W3C home > Mailing lists > Public > public-webpayments@w3.org > December 2011

Re: Fwd: Contributor License Agreement

From: Manu Sporny <msporny@digitalbazaar.com>
Date: Wed, 30 Nov 2011 23:46:58 -0500
Message-ID: <4ED706C2.9090001@digitalbazaar.com>
To: public-webpayments@w3.org
Hi Steven,

Sorry for the very belated reply... still catching up on e-mail sent
over Thanksgiving and the presentation to W3Conf on Web Payments.

On 11/07/2011 04:54 PM, Steven Rowat wrote:
>> Where is the flaw? Nobody is being forced to agree to the CLA to
>> contribute. The public is well represented as are various
>> organizations.
>> Does that clear things up, Steven? Or are you still concerned
>> about how the mailing lists are structured?
> I don't see a problem for myself on the basis of how you've
> clarified that you only have one list and how this one list
> operates.

Glad to hear it. :)

> But I still see that it may be harder for you; this situation is a
> case in point. We went merrily along with you assuming I had signed
> a CLA and me not doing so and assuming I didn't have to because it's
>  the public list.
> Now you discover that I didn't. No harm in this case, but what if
> your discovery had happened two years after I had contributed text?
> (I might have done so, being a member of the public who had not read
> all the list background pages about the CLA etc.; and this might
> happen again with other people).

Yes, very true. I screwed up in this case and will need to be more
vigilant about noticing when changes from non-CLA folks are proposed to
the mailing list.

I don't have a very good solution to this problem... it's a problem that
all Working Groups have. While it isn't a good answer, most groups
operate under good faith that the people proposing changes are not
attempting to inject patented features into the specification. I've seen
many times where spec text was suggested to be changed by a non-WG
member and the change went in... far from ideal, but it happens often.
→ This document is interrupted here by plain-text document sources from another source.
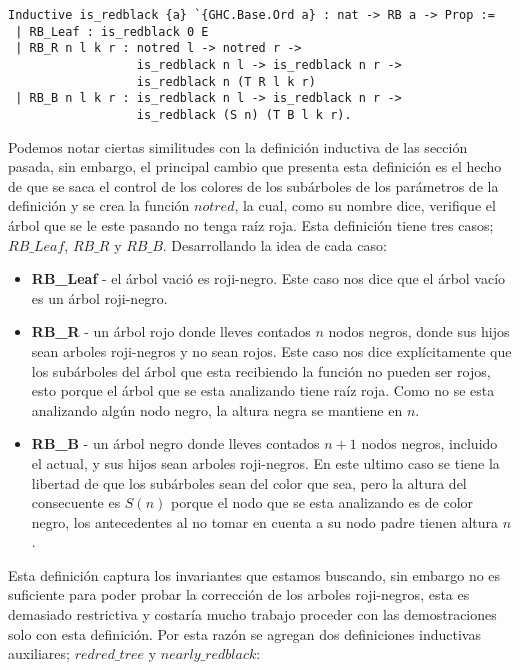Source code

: \documentclass[letterpaper,12pt,oneside]{book}
\newcommand{\arn}{árbol roji-negro}
\newcommand{\arns}{arboles roji-negros}
\theoremstyle{plain}
\theoremstyle{definition}
\theoremstyle{remark}
\begin{document}
\begin{verbatim}
Inductive is_redblack {a} `{GHC.Base.Ord a} : nat -> RB a -> Prop :=
 | RB_Leaf : is_redblack 0 E
 | RB_R n l k r : notred l -> notred r ->
                  is_redblack n l -> is_redblack n r ->
                  is_redblack n (T R l k r)
 | RB_B n l k r : is_redblack n l -> is_redblack n r ->
                  is_redblack (S n) (T B l k r).
\end{verbatim}

Podemos notar ciertas similitudes con la definición inductiva de las secci\'on pasada, sin embargo, el 
principal cambio que presenta esta definición es el hecho de que se saca el control de los colores de los
subárboles de los parámetros de la definici\'on y se crea la funci\'on $notred$, la cual, como su nombre 
dice, verifique el \'arbol que se le este pasando no tenga raíz roja. Esta definici\'on tiene tres casos;
$RB\_Leaf$, $RB\_R$ y $RB\_B$. Desarrollando la idea de cada caso:

\begin{itemize}
        \item \textbf{RB\_Leaf} - el árbol vació es roji-negro. Este caso nos dice que el \'arbol vacío 
        es un {\arn}.
        \item \textbf{RB\_R} - un árbol rojo donde lleves contados $n$ nodos negros, donde sus hijos sean
        {\arns} y no sean rojos. Este caso nos dice explícitamente que los subárboles del árbol que esta 
        recibiendo la función no pueden ser rojos, esto porque el árbol que se esta analizando tiene raíz
        roja. Como no se esta analizando algún nodo negro, la altura negra se mantiene en $n$.
        \item \textbf{RB\_B} - un árbol negro donde lleves contados $n+1$ nodos negros, incluido el 
        actual, y sus hijos sean {\arns}. En este ultimo caso se tiene la libertad de que los subárboles 
        sean del color que sea, pero la altura del consecuente es $S(n)$ porque el nodo que se esta 
        analizando es de color negro, los antecedentes al no tomar en cuenta a su nodo padre tienen 
        altura $n$.
\end{itemize}

Esta definici\'on captura los invariantes que estamos buscando, sin embargo no es suficiente para poder 
probar la correcci\'on de los {\arns}, esta es demasiado restrictiva y costaría mucho trabajo proceder con las
demostraciones solo con esta definici\'on. Por esta razón se agregan dos definiciones inductivas auxiliares; 
$redred\_tree$ y $nearly\_redblack$: 
\end{document}
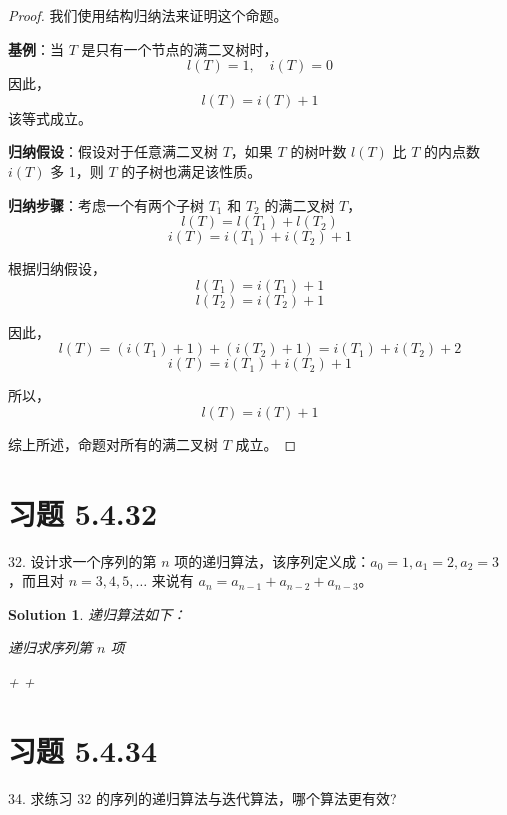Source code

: \documentclass[UTF8]{report}
\newtheorem{solution}{Solution}
\theoremstyle{MyLineTheoremStyle} %
\theoremstyle{MyBlockTheoremStyle} %
\theoremstyle{MySubsubsectionStyle} %
\begin{document}
\begin{proof}
    我们使用结构归纳法来证明这个命题。

    \textbf{基例}：当 $T$ 是只有一个节点的满二叉树时，
    \[
    l(T) = 1, \quad i(T) = 0
    \]
    因此，
    \[
    l(T) = i(T) + 1
    \]
    该等式成立。

    \textbf{归纳假设}：假设对于任意满二叉树 $T$，如果 $T$ 的树叶数 $l(T)$ 比 $T$ 的内点数 $i(T)$ 多 1，则 $T$ 的子树也满足该性质。

    \textbf{归纳步骤}：考虑一个有两个子树 $T_1$ 和 $T_2$ 的满二叉树 $T$，
    \[
    l(T) = l(T_1) + l(T_2)
    \]
    \[
    i(T) = i(T_1) + i(T_2) + 1
    \]

    根据归纳假设，
    \[
    l(T_1) = i(T_1) + 1
    \]
    \[
    l(T_2) = i(T_2) + 1
    \]

    因此，
    \[
    l(T) = (i(T_1) + 1) + (i(T_2) + 1) = i(T_1) + i(T_2) + 2
    \]
    \[
    i(T) = i(T_1) + i(T_2) + 1
    \]

    所以，
    \[
    l(T) = i(T) + 1
    \]

    综上所述，命题对所有的满二叉树 $T$ 成立。
\end{proof}


\section{习题 5.4.32}
32. 设计求一个序列的第 $n$ 项的递归算法，该序列定义成：$a_0=1, a_1=2, a_2=3$，而且对 $n=3,4,5,\ldots$ 来说有 $a_n = a_{n-1} + a_{n-2} + a_{n-3}$。

\begin{solution}
    递归算法如下：
    \begin{algorithm}
        \caption{递归求序列第 $n$ 项}
        \begin{algorithmic}[1]
                    \State {}
                    \State {}
                    \State {}
                \Else
                    \State \Return {} +  + 
                \EndIf
            \EndFunction
        \end{algorithmic}
    \end{algorithm}
\end{solution}

\section{习题 5.4.34}
34. 求练习 32 的序列的递归算法与迭代算法，哪个算法更有效?
\end{document}
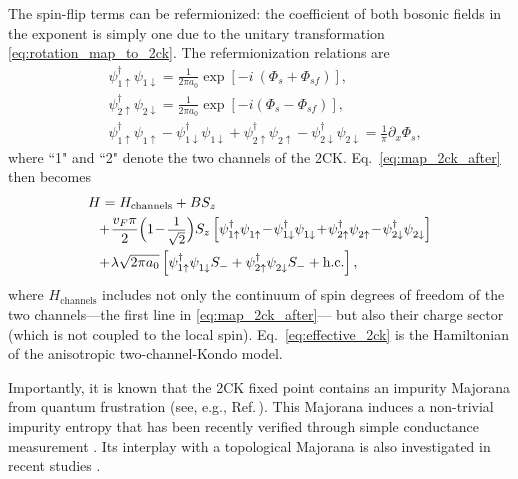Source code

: \documentclass[aps,prb,reprint,floatfix,superscriptaddress,amssymb,amsmath]{revtex4-2}
\newcommand{\phdag}{{\phantom{\dagger}}}
\newcommand{\sdfrac}[2]{\mbox{\small$\displaystyle\frac{#1}{#2}$}}
\begin{document}
The spin-flip terms can be refermionized: the coefficient of both bosonic fields in the exponent is simply one due to the unitary transformation \eqref{eq:rotation_map_to_2ck}. The refermionization relations are \cite{GogolinBook,SchillerHershToulousePRB98}
\begin{equation}
\begin{aligned}
   & \psi^{\dagger}_{1\uparrow} \psi^\phdag_{1\downarrow} = \frac{1}{2\pi a_0} \exp[-i\ ( \Phi_s + \Phi_{sf} ) ],\\
   & \psi^{\dagger}_{2\uparrow} \psi^\phdag_{2\downarrow} = \frac{1}{2\pi a_0} \exp[-i ( \Phi_s - \Phi_{sf} ) ],\\
   & \psi^{\dagger}_{1\uparrow}\psi^\phdag_{1\uparrow} - \psi^{\dagger}_{1\downarrow}\psi^\phdag_{1\downarrow} + \psi^{\dagger}_{2\uparrow}\psi^\phdag_{2\uparrow} - \psi^{\dagger}_{2\downarrow}\psi^\phdag_{2\downarrow} = \frac{1}{\pi} \partial_x \Phi_s,
\end{aligned}
\end{equation}
where ``1" and ``2" denote the two channels of the 2CK. Eq.~\eqref{eq:map_2ck_after} then becomes
\begin{equation}
\begin{aligned}
H &= H_\text{channels} + BS_z \\
& \!\!+\! \frac{v_F  \pi}{2} \Big( 1 \!-\!\sdfrac{1}{\sqrt{2}}\Big)   S_z 
\left[\psi^{\dagger}_{1\uparrow}\psi^\phdag_{1\uparrow} 
\!-\! \psi^{\dagger}_{1\downarrow}\psi^\phdag_{1\downarrow} 
\!+\! \psi^{\dagger}_{2\uparrow}\psi^\phdag_{2\uparrow} 
\!-\! \psi^{\dagger}_{2\downarrow}\psi^\phdag_{2\downarrow} \right] \\
& \!\!+\!  \lambda\sqrt{2\pi a_0}  \left[ \psi^{\dagger}_{1\uparrow} \psi^\phdag_{1\downarrow} S_-   
+  \psi^{\dagger}_{2\uparrow} \psi^\phdag_{2\downarrow} S_-  + \text{h.c.}\right] ,
\end{aligned}
\label{eq:effective_2ck}
\end{equation}
where $H_\text{channels}$ includes not only the continuum of spin degrees of freedom of the two channels---the first line in \eqref{eq:map_2ck_after}--- but also their charge sector (which is not coupled to the local spin). 
Eq.~\eqref{eq:effective_2ck} is the Hamiltonian of the anisotropic two-channel-Kondo model. 

Importantly, it is known that the 2CK fixed point contains an impurity Majorana from quantum frustration (see, e.g., Ref.\,\cite{SchillerHershToulousePRB98}). This Majorana induces a non-trivial impurity entropy that has been recently verified through simple conductance measurement \cite{PierreMeirSelaX21}. Its interplay with a topological Majorana is also investigated in recent studies \cite{GuHaroldPRB20, GuChristianPRB20}.



\end{document}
In fact, I know of no single court case where a company, using an
undercover standards participant, attempted to inject patented knowledge
into an open specification as that behavior could cancel out a patent
win in court with an equally massive fine of some sort.

> If there had been two lists, one for contributions, formal, and one
> for the public, then that wouldn't happen, correct?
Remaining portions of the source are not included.